Your task:
Scan the data, and whenever a line contains "example", copy it.

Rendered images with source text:
■ ■ ■ ■

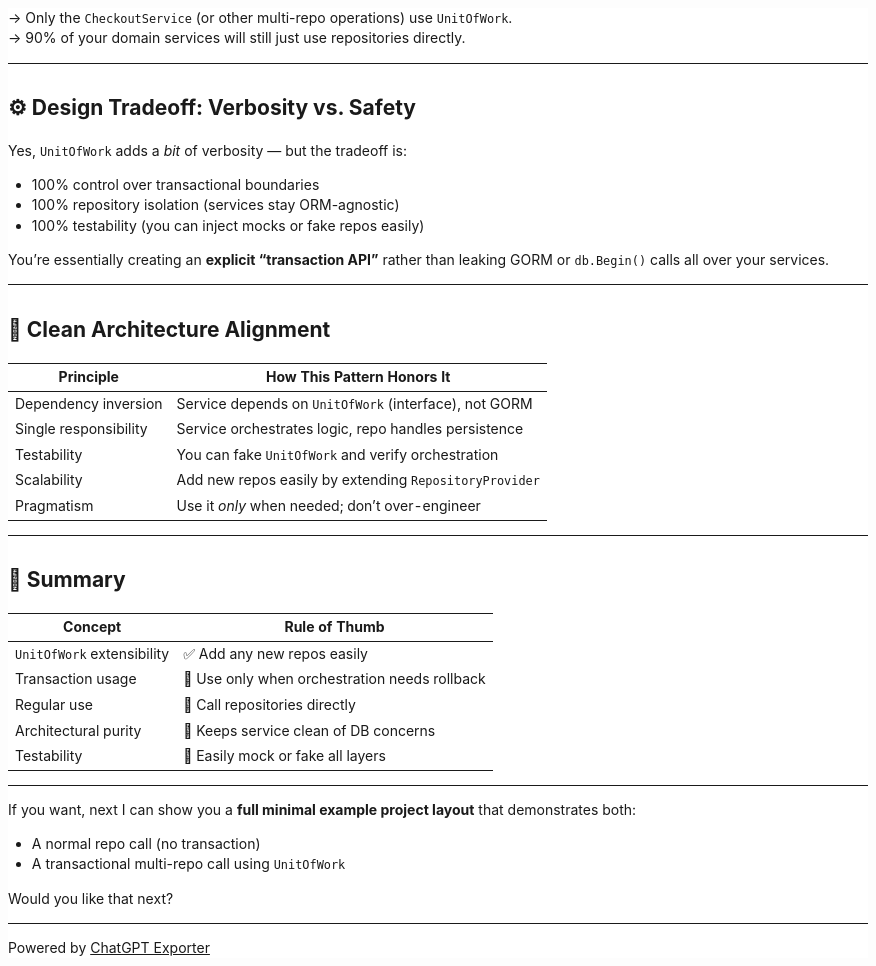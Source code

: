 → Only the `CheckoutService` (or other multi-repo operations) use `UnitOfWork`.  
→ 90% of your domain services will still just use repositories directly.

* * *

⚙️ Design Tradeoff: Verbosity vs. Safety
----------------------------------------

Yes, `UnitOfWork` adds a _bit_ of verbosity — but the tradeoff is:

*   100% control over transactional boundaries
*   100% repository isolation (services stay ORM-agnostic)
*   100% testability (you can inject mocks or fake repos easily)

You’re essentially creating an **explicit “transaction API”** rather than leaking GORM or `db.Begin()` calls all over your services.

* * *

🧠 Clean Architecture Alignment
-------------------------------

| Principle | How This Pattern Honors It |
| --- | --- |
| Dependency inversion | Service depends on `UnitOfWork` (interface), not GORM |
| Single responsibility | Service orchestrates logic, repo handles persistence |
| Testability | You can fake `UnitOfWork` and verify orchestration |
| Scalability | Add new repos easily by extending `RepositoryProvider` |
| Pragmatism | Use it _only_ when needed; don’t over-engineer |

* * *

🧭 Summary
----------

| Concept | Rule of Thumb |
| --- | --- |
| `UnitOfWork` extensibility | ✅ Add any new repos easily |
| Transaction usage | 🧩 Use only when orchestration needs rollback |
| Regular use | 🚀 Call repositories directly |
| Architectural purity | 🧱 Keeps service clean of DB concerns |
| Testability | 🎯 Easily mock or fake all layers |

* * *

If you want, next I can show you a **full minimal example project layout** that demonstrates both:

*   A normal repo call (no transaction)
*   A transactional multi-repo call using `UnitOfWork`

Would you like that next?



---
Powered by [ChatGPT Exporter](https://www.chatgptexporter.com)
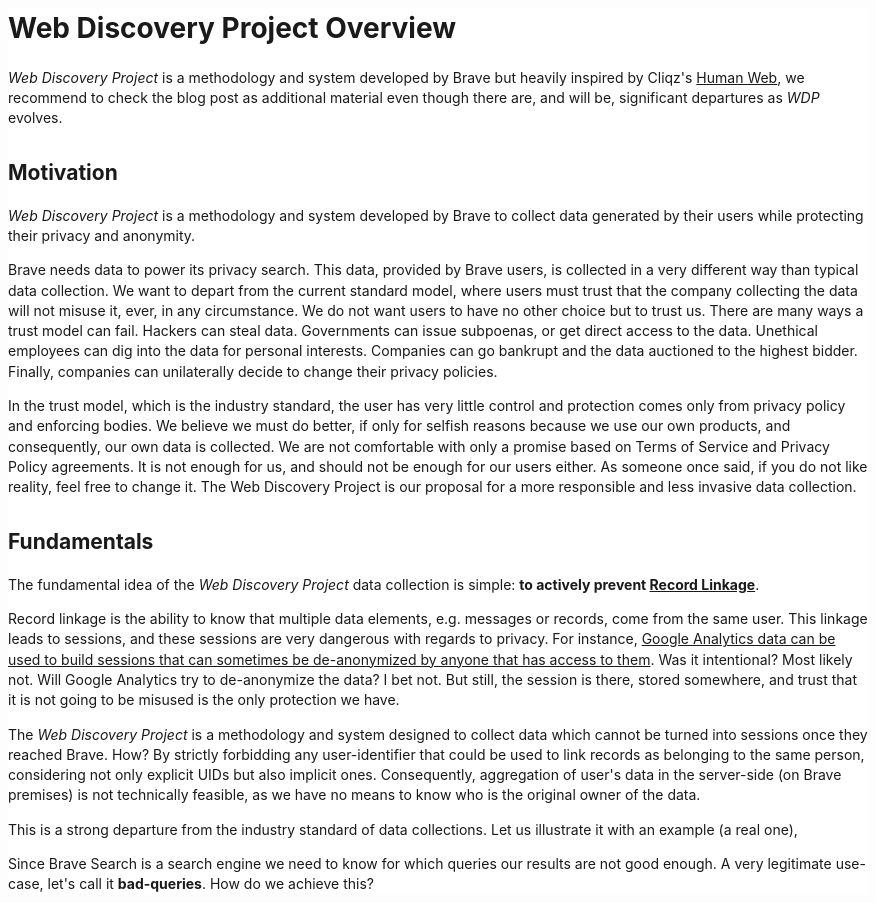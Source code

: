 # Web Discovery Project Overview

*Web Discovery Project* is a methodology and system developed by Brave but heavily inspired by Cliqz's [Human Web](https://0x65.dev/blog/2019-12-03/human-web-collecting-data-in-a-socially-responsible-manner.html), we recommend to check the blog post as additional material even though there are, and will be, significant departures as *WDP* evolves. 

## Motivation

*Web Discovery Project* is a methodology and system developed by Brave to collect data generated by their users while protecting their privacy and anonymity.

Brave needs data to power its privacy search. This data, provided by Brave users, is collected in a very different way than typical data collection. We want to depart from the current standard model, where users must trust that the company collecting the data will not misuse it, ever, in any circumstance. We do not want users to have no other choice but to trust us. There are many ways a trust model can fail. Hackers can steal data. Governments can issue subpoenas, or get direct access to the data. Unethical employees can dig into the data for personal interests. Companies can go bankrupt and the data auctioned to the highest bidder. Finally, companies can unilaterally decide to change their privacy policies.

In the trust model, which is the industry standard, the user has very little control and protection comes only from privacy policy and enforcing bodies. We believe we must do better, if only for selfish reasons because we use our own products, and consequently, our own data is collected. We are not comfortable with only a promise based on Terms of Service and Privacy Policy agreements. It is not enough for us, and should not be enough for our users either. As someone once said, if you do not like reality, feel free to change it. The Web Discovery Project is our proposal for a more responsible and less invasive data collection.

## Fundamentals

The fundamental idea of the *Web Discovery Project* data collection is simple: **to actively prevent [Record Linkage](https://en.wikipedia.org/wiki/Record_linkage)**.

Record linkage is the ability to know that multiple data elements, e.g. messages or records, come from the same user. This linkage leads to sessions, and these sessions are very dangerous with regards to privacy. For instance, [Google Analytics data can be used to build sessions that can sometimes be de-anonymized by anyone that has access to them](http://josepmpujol.net/public/papers/big_green_tracker.pdf). Was it intentional? Most likely not. Will Google Analytics try to de-anonymize the data? I bet not. But still, the session is there, stored somewhere, and trust that it is not going to be misused is the only protection we have.

The *Web Discovery Project* is a methodology and system designed to collect data which cannot be turned into sessions once they reached Brave. How? By strictly forbidding any user-identifier that could be used to link records as belonging to the same person, considering not only explicit UIDs but also implicit ones. Consequently, aggregation of user's data in the server-side (on Brave premises) is not technically feasible, as we have no means to know who is the original owner of the data.

This is a strong departure from the industry standard of data collections. Let us illustrate it with an example (a real one),

Since Brave Search is a search engine we need to know for which queries our results are not good enough. A very legitimate use-case, let's call it **bad-queries**. How do we achieve this?
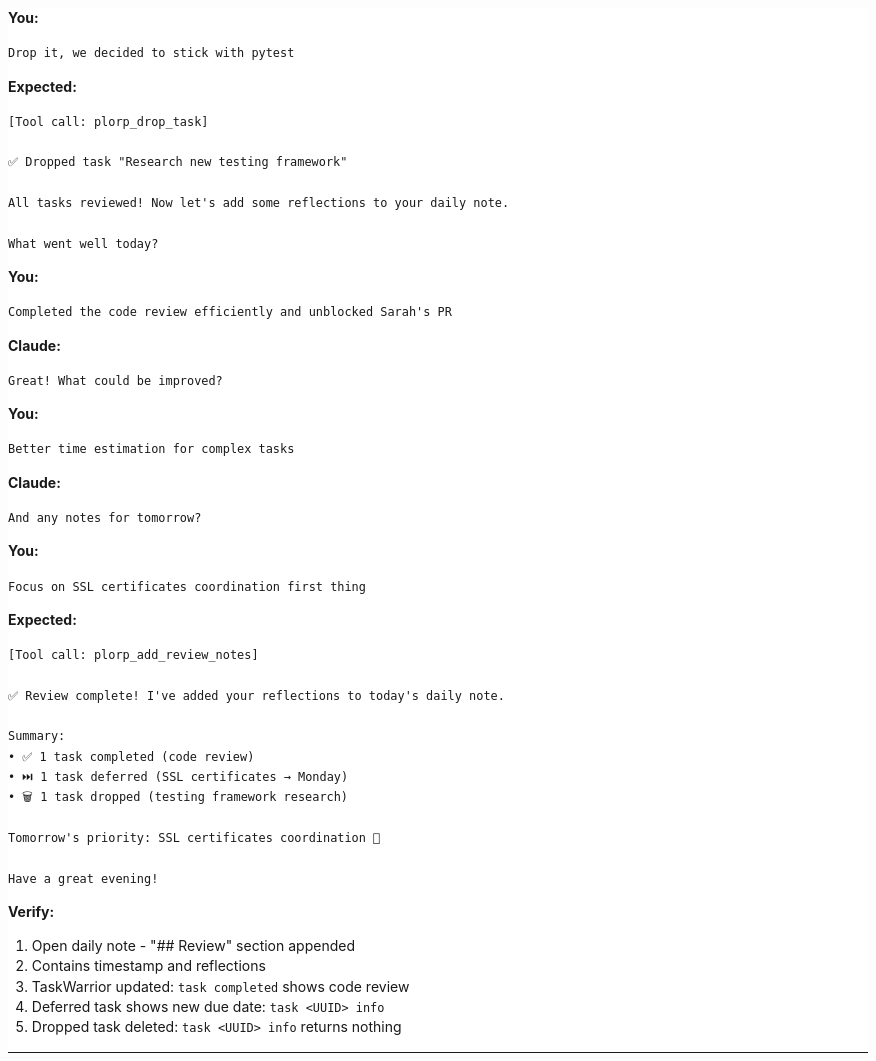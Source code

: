 **You:**
```
Drop it, we decided to stick with pytest
```

**Expected:**
```
[Tool call: plorp_drop_task]

✅ Dropped task "Research new testing framework"

All tasks reviewed! Now let's add some reflections to your daily note.

What went well today?
```

**You:**
```
Completed the code review efficiently and unblocked Sarah's PR
```

**Claude:**
```
Great! What could be improved?
```

**You:**
```
Better time estimation for complex tasks
```

**Claude:**
```
And any notes for tomorrow?
```

**You:**
```
Focus on SSL certificates coordination first thing
```

**Expected:**
```
[Tool call: plorp_add_review_notes]

✅ Review complete! I've added your reflections to today's daily note.

Summary:
• ✅ 1 task completed (code review)
• ⏭️ 1 task deferred (SSL certificates → Monday)
• 🗑️ 1 task dropped (testing framework research)

Tomorrow's priority: SSL certificates coordination 🔐

Have a great evening!
```

**Verify:**
1. Open daily note - "## Review" section appended
2. Contains timestamp and reflections
3. TaskWarrior updated: `task completed` shows code review
4. Deferred task shows new due date: `task <UUID> info`
5. Dropped task deleted: `task <UUID> info` returns nothing

---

■ ■ ■ ■

Task answer:
If you want, next I can show you a **full minimal example project layout** that demonstrates both:
This is a strong departure from the industry standard of data collections. Let us illustrate it with an example (a real one),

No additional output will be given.